### [Task brief]
Below are entries; tally how many lines hold the string "accesso" and answer with only that figure.

[Dataset entries]
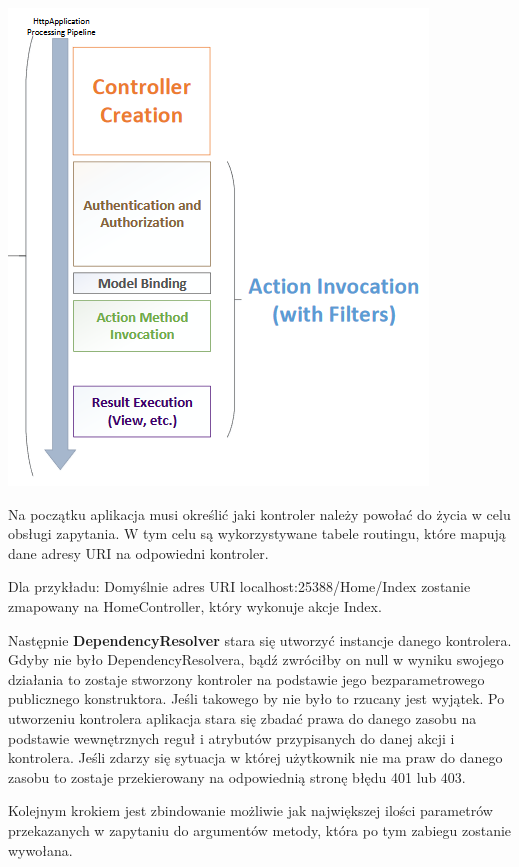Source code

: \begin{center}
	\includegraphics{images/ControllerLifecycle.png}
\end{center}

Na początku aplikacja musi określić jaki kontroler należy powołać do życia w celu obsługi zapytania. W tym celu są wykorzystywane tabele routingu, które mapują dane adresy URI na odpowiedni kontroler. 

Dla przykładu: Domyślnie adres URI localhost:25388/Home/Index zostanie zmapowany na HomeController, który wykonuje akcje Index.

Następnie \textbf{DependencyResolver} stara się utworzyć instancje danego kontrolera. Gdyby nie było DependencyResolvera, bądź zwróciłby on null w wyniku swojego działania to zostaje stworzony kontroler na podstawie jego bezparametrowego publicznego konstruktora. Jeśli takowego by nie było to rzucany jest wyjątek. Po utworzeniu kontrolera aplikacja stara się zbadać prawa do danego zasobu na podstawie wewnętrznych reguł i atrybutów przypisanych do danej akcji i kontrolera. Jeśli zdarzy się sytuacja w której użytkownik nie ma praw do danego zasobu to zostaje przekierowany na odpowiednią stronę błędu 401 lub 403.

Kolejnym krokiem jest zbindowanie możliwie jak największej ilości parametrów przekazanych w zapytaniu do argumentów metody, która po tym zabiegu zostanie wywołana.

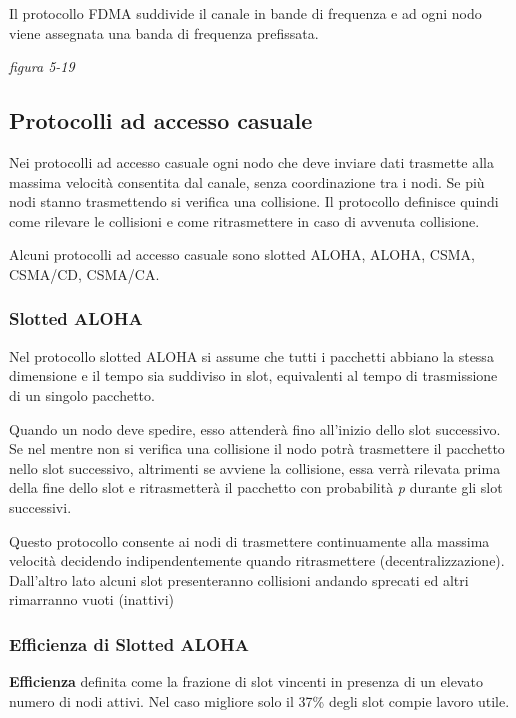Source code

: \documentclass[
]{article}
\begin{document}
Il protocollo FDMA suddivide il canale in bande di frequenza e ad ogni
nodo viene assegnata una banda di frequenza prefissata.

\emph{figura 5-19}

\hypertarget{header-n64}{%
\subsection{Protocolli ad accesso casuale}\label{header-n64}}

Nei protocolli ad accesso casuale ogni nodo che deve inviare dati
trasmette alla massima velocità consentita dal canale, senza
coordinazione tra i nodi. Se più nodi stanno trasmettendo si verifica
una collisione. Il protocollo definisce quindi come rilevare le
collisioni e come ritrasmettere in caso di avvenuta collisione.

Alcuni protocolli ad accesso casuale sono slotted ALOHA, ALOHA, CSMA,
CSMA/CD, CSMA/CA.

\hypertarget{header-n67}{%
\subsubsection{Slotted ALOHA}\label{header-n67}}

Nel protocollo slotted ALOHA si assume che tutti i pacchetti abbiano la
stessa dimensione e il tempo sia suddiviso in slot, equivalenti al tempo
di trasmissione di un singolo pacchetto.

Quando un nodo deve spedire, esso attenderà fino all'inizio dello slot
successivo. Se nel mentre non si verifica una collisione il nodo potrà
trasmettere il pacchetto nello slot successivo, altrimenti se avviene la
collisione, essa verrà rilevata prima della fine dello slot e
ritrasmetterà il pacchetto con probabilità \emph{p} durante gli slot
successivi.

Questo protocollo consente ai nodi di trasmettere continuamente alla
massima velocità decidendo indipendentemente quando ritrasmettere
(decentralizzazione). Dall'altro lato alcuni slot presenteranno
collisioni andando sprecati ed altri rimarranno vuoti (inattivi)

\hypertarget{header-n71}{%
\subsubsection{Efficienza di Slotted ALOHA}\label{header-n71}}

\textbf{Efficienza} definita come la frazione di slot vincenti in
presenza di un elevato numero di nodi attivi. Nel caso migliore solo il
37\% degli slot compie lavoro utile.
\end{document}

### [Exercise solution]
3